(PROVIDED RECORDS begins)

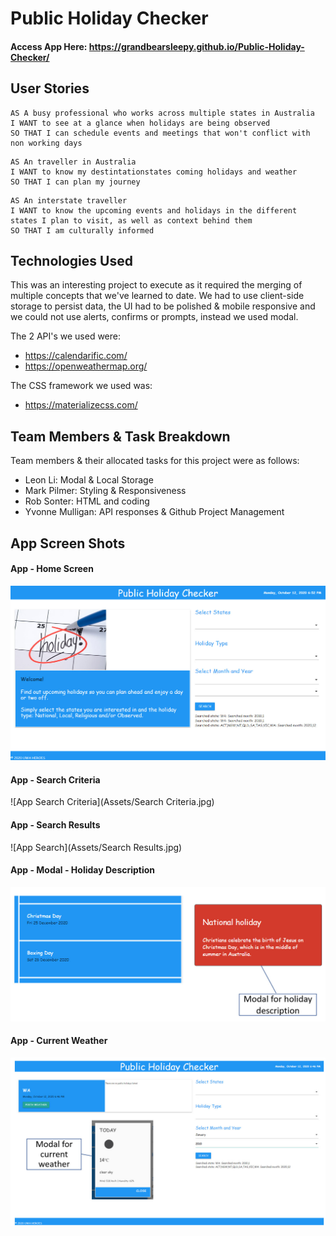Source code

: # Public Holiday Checker

#### Access App Here: https://grandbearsleepy.github.io/Public-Holiday-Checker/

## User Stories
```
AS A busy professional who works across multiple states in Australia
I WANT to see at a glance when holidays are being observed
SO THAT I can schedule events and meetings that won't conflict with non working days
```
```
AS An traveller in Australia
I WANT to know my destintationstates coming holidays and weather
SO THAT I can plan my journey
```
```
AS An interstate traveller
I WANT to know the upcoming events and holidays in the different 
states I plan to visit, as well as context behind them
SO THAT I am culturally informed
```
## Technologies Used
This was an interesting project to execute as it required the merging of multiple 
concepts that we've learned to date.  We had to use client-side storage to persist
data, the UI had to be polished & mobile responsive and we could not use alerts,
confirms or prompts, instead we used modal.

The 2 API's we used were:
 * https://calendarific.com/
 * https://openweathermap.org/
 
The CSS framework we used was:
 * https://materializecss.com/

## Team Members & Task Breakdown
Team members & their allocated tasks for this project were as follows:
 * Leon Li: 	    Modal & Local Storage
 * Mark Pilmer: 	Styling & Responsiveness
 * Rob Sonter: 	  HTML and coding
 * Yvonne Mulligan:  API responses & Github	Project Management
 
 ## App Screen Shots
 #### App - Home Screen
![App Home](Assets/Home-screen.jpg)

 #### App - Search Criteria
![App Search Criteria](Assets/Search Criteria.jpg)

 #### App - Search Results
![App Search](Assets/Search Results.jpg)

 #### App - Modal - Holiday Description
![Modal Holiday](Assets/Modal-1.jpg)

 #### App - Current Weather
![Weather Modal](Assets/Modal-2.jpg)
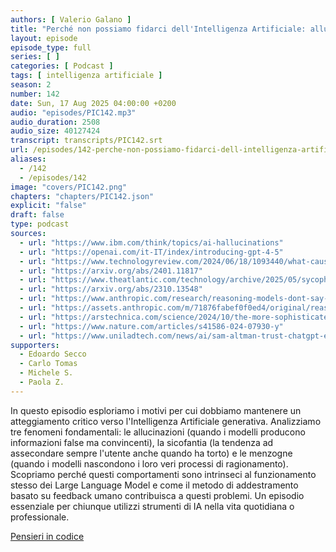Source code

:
 ```yaml
---
authors: [ Valerio Galano ]
title: "Perché non possiamo fidarci dell'Intelligenza Artificiale: allucianzioni, sicofantia e menzogne"
layout: episode
episode_type: full
series: [ ]
categories: [ Podcast ]
tags: [ intelligenza artificiale ]
season: 2
number: 142
date: Sun, 17 Aug 2025 04:00:00 +0200
audio: "episodes/PIC142.mp3"
audio_duration: 2508
audio_size: 40127424
transcript: transcripts/PIC142.srt
url: /episodes/142-perche-non-possiamo-fidarci-dell-intelligenza-artificiale-allucianzioni-sicofantia-e-menzogne
aliases:
  - /142
  - /episodes/142
image: "covers/PIC142.png"
chapters: "chapters/PIC142.json"
explicit: "false"
draft: false
type: podcast
sources:
  - url: "https://www.ibm.com/think/topics/ai-hallucinations"
  - url: "https://openai.com/it-IT/index/introducing-gpt-4-5"
  - url: "https://www.technologyreview.com/2024/06/18/1093440/what-causes-ai-hallucinate-chatbots"
  - url: "https://arxiv.org/abs/2401.11817"
  - url: "https://www.theatlantic.com/technology/archive/2025/05/sycophantic-ai/682743"
  - url: "https://arxiv.org/abs/2310.13548"
  - url: "https://www.anthropic.com/research/reasoning-models-dont-say-think"
  - url: "https://assets.anthropic.com/m/71876fabef0f0ed4/original/reasoning_models_paper.pdf"
  - url: "https://arstechnica.com/science/2024/10/the-more-sophisticated-ai-models-get-the-more-likely-they-are-to-lie"
  - url: "https://www.nature.com/articles/s41586-024-07930-y"
  - url: "https://www.uniladtech.com/news/ai/sam-altman-trust-chatgpt-eerie-statement-hallucination-claims-782637-20250625"
supporters:
  - Edoardo Secco
  - Carlo Tomas
  - Michele S.
  - Paola Z.
---
```


In questo episodio esploriamo i motivi per cui dobbiamo mantenere un atteggiamento critico verso l'Intelligenza Artificiale generativa. Analizziamo tre fenomeni fondamentali: le allucinazioni (quando i modelli producono informazioni false ma convincenti), la sicofantia (la tendenza ad assecondare sempre l'utente anche quando ha torto) e le menzogne (quando i modelli nascondono i loro veri processi di ragionamento). Scopriamo perché questi comportamenti sono intrinseci al funzionamento stesso dei Large Language Model e come il metodo di addestramento basato su feedback umano contribuisca a questi problemi. Un episodio essenziale per chiunque utilizzi strumenti di IA nella vita quotidiana o professionale.

[Pensieri in codice](https://pensieriincodice.it/142)

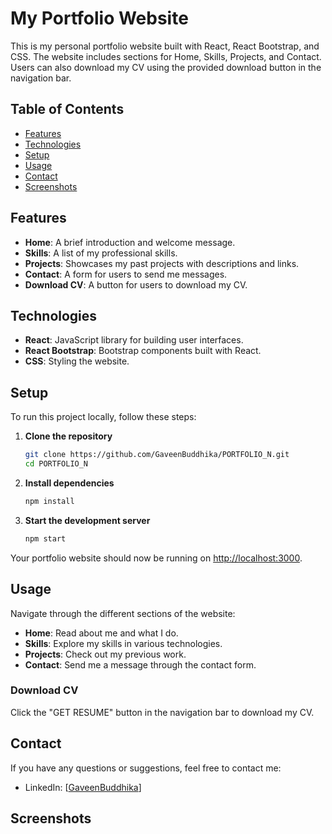 # My Portfolio Website

This is my personal portfolio website built with React, React Bootstrap, and CSS. The website includes sections for Home, Skills, Projects, and Contact. Users can also download my CV using the provided download button in the navigation bar.

## Table of Contents
- [Features](#features)
- [Technologies](#technologies)
- [Setup](#setup)
- [Usage](#usage)
- [Contact](#contact)
- [Screenshots](#Screenshots)


## Features

- **Home**: A brief introduction and welcome message.
- **Skills**: A list of my professional skills.
- **Projects**: Showcases my past projects with descriptions and links.
- **Contact**: A form for users to send me messages.
- **Download CV**: A button for users to download my CV.

## Technologies

- **React**: JavaScript library for building user interfaces.
- **React Bootstrap**: Bootstrap components built with React.
- **CSS**: Styling the website.

## Setup

To run this project locally, follow these steps:

1. **Clone the repository**
    ```bash
    git clone https://github.com/GaveenBuddhika/PORTFOLIO_N.git
    cd PORTFOLIO_N
    ```

2. **Install dependencies**
    ```bash
    npm install
    ```

3. **Start the development server**
    ```bash
    npm start
    ```

Your portfolio website should now be running on [http://localhost:3000](http://localhost:3000).

## Usage

Navigate through the different sections of the website:

- **Home**: Read about me and what I do.
- **Skills**: Explore my skills in various technologies.
- **Projects**: Check out my previous work.
- **Contact**: Send me a message through the contact form.

### Download CV

Click the "GET RESUME" button in the navigation bar to download my CV.

## Contact

If you have any questions or suggestions, feel free to contact me:

- LinkedIn: [[GaveenBuddhika](https://www.linkedin.com/in/gaveen-buddhika-a41159257/)]

## Screenshots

(PROVIDED RECORDS ends)

Only lines with the word "navigation" belong in the answer; copy each of them from the material above.

RESPONSE TO THE EXERCISE:
This is my personal portfolio website built with React, React Bootstrap, and CSS. The website includes sections for Home, Skills, Projects, and Contact. Users can also download my CV using the provided download button in the navigation bar.
Click the "GET RESUME" button in the navigation bar to download my CV.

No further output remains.